左腕、頭、肩、背、右脚が連動的に空間を押し上げ、立ち上がるためのスペースを確保する。そして確保できたスペースへと更に体を滑り込ませていく。
石壁を背負う苦痛に筋肉が震える。重量物を独力で押し上げようという試みが大きな間違いで、筋のいくつかは擦り切れてしまった。
「何が何でも、ガーネットを女王にする。歪んだ者でも真っ当に女王を務められる事、女王を護れる事を証明してもらおう。女王に仕えるのではなく使っているようで心苦しいが――」
クロトは直立を邪魔する巨手を重量挙げのごとく一気に持ち上げ、投げ捨てた。
「――それが、歪んだ騎士の忠誠心というものなのだろう!」
一度は己を潰した魔手を押し退け、クロトは半魔の巨体と対決する。
右手を掲げて、ディに命じる。
地面を這うクロトの影は収縮していく。反比例して、右の手中からは剣の形状をした影が伸び出して、着々と密度を増していく。人影と人影が重なった部分が他よりも濃いように、影の剣も濃度を上昇させる事で強度を倍加できるのだ。

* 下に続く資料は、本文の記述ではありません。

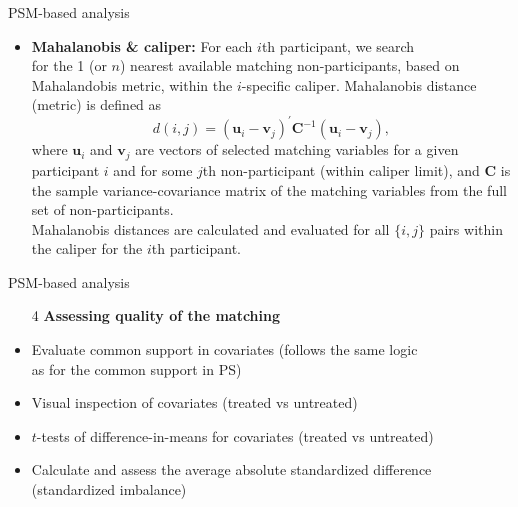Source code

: \documentclass{beamer}
\begin{document}
\begin{frame}{PSM-based analysis}
\begin{itemize}
    \item \textbf{Mahalanobis \& caliper:} For each $i$th participant, we search \\for the 1 (or $n$) nearest available matching non-participants, based on Mahalandobis metric, within the $i$-specific caliper. Mahalanobis distance (metric) is defined as
    $$
    d(i,j) = (\bm{u}_i - \bm{v}_j)^{\prime} 
    \bm{C}^{-1} (\bm{u}_i - \bm{v}_j),
    $$
    where $\bm{u}_i$ and $\bm{v}_j$ are vectors of selected matching variables for a given participant $i$ and for some $j$th non-participant (within caliper limit), and $\bm{C}$ is the sample variance-covariance matrix of the matching variables from the full set of non-participants. \\ \medskip Mahalanobis distances are calculated and evaluated for all $\{i,j\}$ pairs within the caliper for the $i$th participant.
\end{itemize}
\end{frame}
\begin{frame}{PSM-based analysis}
\begin{enumerate}
    \item[4] \textbf{Assessing quality of the matching} \\ \smallskip
\end{enumerate}
\begin{itemize}
    \item Evaluate common support in covariates (follows the same logic \\as for the common support in PS)
    \smallskip
    \item Visual inspection of covariates (treated vs untreated)
    \smallskip
    \item $t$-tests of difference-in-means for covariates (treated vs untreated)
    \smallskip
    \item Calculate and assess the average absolute standardized difference (standardized imbalance)
\end{itemize}    
\end{frame}
\end{document}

すべての工程を終えるまで三秒以内。死闘において、決して短い時間ではない。
しかし、だというのに……土竜男は三秒間、呆然とした顔付きのまま動かなかった。人間で表すならば、まっすぐな瞳をした馬鹿を目撃した男の顔を土竜男は作っていた。
強靭な体は反射的な防御反応を示し、魔人の本能はより凶暴に自衛を求めて両腕に力を込めさせている。それでも、土竜男の心はどうしようもなく強張ってしまっている。眼前で立ち上がった珍奇な生物から目を離せない。
ようやく土竜男が動き出したのは、クロトに剣で斬られた後だ。
左の下腹から対称に位置する右肩へと走った刃に、土竜男は紅い両眼を見開く。
「――なァッ! まさ、か。まさ………か?!」
クロトも剣を大きく振り放った体勢のまま、土竜男を睨む。
「ハーフデモンの体が……傷付こうとは」
土竜男の腹部は、体毛が僅かに刈り取られ、浅い切り傷に血が滲んでいる。大剣で斬り付けられたというのに、ダメージは大きくない。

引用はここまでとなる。